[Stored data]
######
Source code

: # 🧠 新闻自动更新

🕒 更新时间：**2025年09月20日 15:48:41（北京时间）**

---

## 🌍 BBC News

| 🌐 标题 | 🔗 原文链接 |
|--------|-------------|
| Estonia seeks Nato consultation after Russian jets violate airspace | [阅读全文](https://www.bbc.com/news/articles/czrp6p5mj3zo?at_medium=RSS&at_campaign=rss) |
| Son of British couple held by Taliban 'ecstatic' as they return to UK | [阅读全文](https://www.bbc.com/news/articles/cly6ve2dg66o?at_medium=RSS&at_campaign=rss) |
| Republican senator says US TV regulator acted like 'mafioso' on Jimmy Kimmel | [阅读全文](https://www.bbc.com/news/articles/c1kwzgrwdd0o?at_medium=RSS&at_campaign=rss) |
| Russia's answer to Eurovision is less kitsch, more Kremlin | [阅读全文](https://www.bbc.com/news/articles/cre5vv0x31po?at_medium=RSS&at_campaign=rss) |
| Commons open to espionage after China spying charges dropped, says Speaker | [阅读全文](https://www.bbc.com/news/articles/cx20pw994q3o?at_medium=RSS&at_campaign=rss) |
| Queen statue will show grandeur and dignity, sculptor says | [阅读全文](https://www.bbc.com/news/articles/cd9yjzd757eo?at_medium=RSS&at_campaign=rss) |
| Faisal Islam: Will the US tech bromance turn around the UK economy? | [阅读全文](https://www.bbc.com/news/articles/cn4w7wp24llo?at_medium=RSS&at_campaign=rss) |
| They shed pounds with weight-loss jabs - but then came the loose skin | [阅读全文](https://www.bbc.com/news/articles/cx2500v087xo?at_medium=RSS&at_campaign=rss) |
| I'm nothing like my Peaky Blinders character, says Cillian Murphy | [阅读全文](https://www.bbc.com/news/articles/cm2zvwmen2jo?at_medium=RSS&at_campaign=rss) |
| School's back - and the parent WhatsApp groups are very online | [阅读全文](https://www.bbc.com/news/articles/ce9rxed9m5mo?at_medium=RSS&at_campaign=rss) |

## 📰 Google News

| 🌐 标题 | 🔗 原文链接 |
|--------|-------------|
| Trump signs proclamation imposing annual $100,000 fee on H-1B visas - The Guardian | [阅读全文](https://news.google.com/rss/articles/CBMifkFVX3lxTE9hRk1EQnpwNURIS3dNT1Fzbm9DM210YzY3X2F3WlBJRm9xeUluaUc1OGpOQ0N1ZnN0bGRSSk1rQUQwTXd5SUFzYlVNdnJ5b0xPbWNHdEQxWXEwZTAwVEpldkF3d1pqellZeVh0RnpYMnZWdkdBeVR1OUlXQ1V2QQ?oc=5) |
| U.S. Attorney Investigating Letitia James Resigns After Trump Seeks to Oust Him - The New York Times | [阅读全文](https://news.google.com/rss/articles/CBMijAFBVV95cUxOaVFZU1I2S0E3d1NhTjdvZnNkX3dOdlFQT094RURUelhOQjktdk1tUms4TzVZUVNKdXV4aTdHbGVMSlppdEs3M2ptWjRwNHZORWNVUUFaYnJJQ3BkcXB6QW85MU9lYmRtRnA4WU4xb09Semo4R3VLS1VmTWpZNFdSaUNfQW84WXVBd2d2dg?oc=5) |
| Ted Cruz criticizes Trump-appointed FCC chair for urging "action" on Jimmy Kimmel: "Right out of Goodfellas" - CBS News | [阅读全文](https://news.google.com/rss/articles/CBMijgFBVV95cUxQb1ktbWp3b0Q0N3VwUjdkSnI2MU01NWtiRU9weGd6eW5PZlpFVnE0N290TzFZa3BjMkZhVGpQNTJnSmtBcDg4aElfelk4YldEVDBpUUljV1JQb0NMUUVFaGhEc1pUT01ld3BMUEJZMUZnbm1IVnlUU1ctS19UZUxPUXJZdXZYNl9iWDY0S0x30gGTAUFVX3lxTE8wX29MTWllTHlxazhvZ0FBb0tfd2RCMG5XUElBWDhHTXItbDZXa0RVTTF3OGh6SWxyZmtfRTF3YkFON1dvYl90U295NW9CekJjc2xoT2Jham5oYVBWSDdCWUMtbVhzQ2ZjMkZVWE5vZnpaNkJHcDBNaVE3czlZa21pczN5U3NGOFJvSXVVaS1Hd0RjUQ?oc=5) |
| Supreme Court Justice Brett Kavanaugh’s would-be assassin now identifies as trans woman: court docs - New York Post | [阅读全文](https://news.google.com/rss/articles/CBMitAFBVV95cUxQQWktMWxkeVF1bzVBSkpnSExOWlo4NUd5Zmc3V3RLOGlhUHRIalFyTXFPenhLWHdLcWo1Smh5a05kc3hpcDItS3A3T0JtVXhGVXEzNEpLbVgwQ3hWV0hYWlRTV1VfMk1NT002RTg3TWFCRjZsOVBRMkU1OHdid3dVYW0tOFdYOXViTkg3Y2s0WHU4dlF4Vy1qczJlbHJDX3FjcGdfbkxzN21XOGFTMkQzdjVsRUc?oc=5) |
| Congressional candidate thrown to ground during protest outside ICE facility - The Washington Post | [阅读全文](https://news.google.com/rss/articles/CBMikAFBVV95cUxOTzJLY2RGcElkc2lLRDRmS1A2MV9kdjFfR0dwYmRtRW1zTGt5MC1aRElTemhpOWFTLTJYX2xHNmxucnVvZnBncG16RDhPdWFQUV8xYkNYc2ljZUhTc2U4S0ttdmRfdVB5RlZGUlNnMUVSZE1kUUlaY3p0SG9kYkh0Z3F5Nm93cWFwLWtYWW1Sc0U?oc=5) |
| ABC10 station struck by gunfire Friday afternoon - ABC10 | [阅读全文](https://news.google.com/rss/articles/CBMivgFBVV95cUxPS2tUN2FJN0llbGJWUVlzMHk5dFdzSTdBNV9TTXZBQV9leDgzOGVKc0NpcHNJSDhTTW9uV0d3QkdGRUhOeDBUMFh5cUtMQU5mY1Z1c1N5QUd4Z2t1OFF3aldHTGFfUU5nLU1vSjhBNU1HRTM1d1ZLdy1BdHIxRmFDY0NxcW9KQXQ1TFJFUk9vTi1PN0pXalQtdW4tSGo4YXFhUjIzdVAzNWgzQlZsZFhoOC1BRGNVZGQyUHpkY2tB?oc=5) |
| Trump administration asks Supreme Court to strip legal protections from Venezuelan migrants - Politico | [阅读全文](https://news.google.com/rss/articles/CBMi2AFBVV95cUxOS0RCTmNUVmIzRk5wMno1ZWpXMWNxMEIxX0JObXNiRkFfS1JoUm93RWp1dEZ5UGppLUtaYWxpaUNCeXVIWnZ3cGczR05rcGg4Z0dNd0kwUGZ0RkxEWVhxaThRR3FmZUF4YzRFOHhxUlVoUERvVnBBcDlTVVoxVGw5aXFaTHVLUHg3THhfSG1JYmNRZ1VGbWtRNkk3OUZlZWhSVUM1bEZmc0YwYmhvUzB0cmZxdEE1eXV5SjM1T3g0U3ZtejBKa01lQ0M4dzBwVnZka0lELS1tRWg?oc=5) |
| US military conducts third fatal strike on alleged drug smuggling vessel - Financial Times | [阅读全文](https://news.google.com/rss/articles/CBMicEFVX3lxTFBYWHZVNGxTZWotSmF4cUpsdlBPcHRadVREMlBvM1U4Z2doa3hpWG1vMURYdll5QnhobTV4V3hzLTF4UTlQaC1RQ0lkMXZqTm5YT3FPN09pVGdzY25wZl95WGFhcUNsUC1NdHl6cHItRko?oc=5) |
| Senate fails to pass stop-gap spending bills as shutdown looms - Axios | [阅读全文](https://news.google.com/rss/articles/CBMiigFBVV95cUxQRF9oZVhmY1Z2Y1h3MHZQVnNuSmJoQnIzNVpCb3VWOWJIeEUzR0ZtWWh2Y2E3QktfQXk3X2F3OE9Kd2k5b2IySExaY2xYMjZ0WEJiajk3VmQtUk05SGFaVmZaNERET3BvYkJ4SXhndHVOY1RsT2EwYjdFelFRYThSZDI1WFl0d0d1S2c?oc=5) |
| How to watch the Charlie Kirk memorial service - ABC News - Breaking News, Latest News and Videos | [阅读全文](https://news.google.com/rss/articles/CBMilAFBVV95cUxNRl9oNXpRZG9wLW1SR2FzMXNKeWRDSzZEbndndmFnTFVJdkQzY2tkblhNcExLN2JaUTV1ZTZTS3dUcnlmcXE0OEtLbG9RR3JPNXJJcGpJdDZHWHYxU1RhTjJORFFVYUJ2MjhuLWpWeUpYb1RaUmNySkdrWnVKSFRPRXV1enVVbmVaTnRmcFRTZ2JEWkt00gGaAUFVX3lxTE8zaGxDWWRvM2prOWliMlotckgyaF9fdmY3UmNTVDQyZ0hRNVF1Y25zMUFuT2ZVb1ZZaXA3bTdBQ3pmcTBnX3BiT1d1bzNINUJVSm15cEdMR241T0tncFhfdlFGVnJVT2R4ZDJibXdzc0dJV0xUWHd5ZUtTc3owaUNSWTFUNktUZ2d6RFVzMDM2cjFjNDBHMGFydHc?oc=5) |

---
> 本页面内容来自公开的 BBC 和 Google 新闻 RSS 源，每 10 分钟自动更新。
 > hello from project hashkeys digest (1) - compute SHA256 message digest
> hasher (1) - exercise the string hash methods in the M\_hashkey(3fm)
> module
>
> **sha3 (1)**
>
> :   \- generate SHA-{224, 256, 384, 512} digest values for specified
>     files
######
EXERCISE OBJECTIVE: Copy exactly the lines that run from the first line of the data to the line containing "Republican senator says", please, with both ends included and nothing else.

RESPONSE AREA:
Source code

: # 🧠 新闻自动更新

🕒 更新时间：**2025年09月20日 15:48:41（北京时间）**

---

## 🌍 BBC News

| 🌐 标题 | 🔗 原文链接 |
|--------|-------------|
| Estonia seeks Nato consultation after Russian jets violate airspace | [阅读全文](https://www.bbc.com/news/articles/czrp6p5mj3zo?at_medium=RSS&at_campaign=rss) |
| Son of British couple held by Taliban 'ecstatic' as they return to UK | [阅读全文](https://www.bbc.com/news/articles/cly6ve2dg66o?at_medium=RSS&at_campaign=rss) |
| Republican senator says US TV regulator acted like 'mafioso' on Jimmy Kimmel | [阅读全文](https://www.bbc.com/news/articles/c1kwzgrwdd0o?at_medium=RSS&at_campaign=rss) |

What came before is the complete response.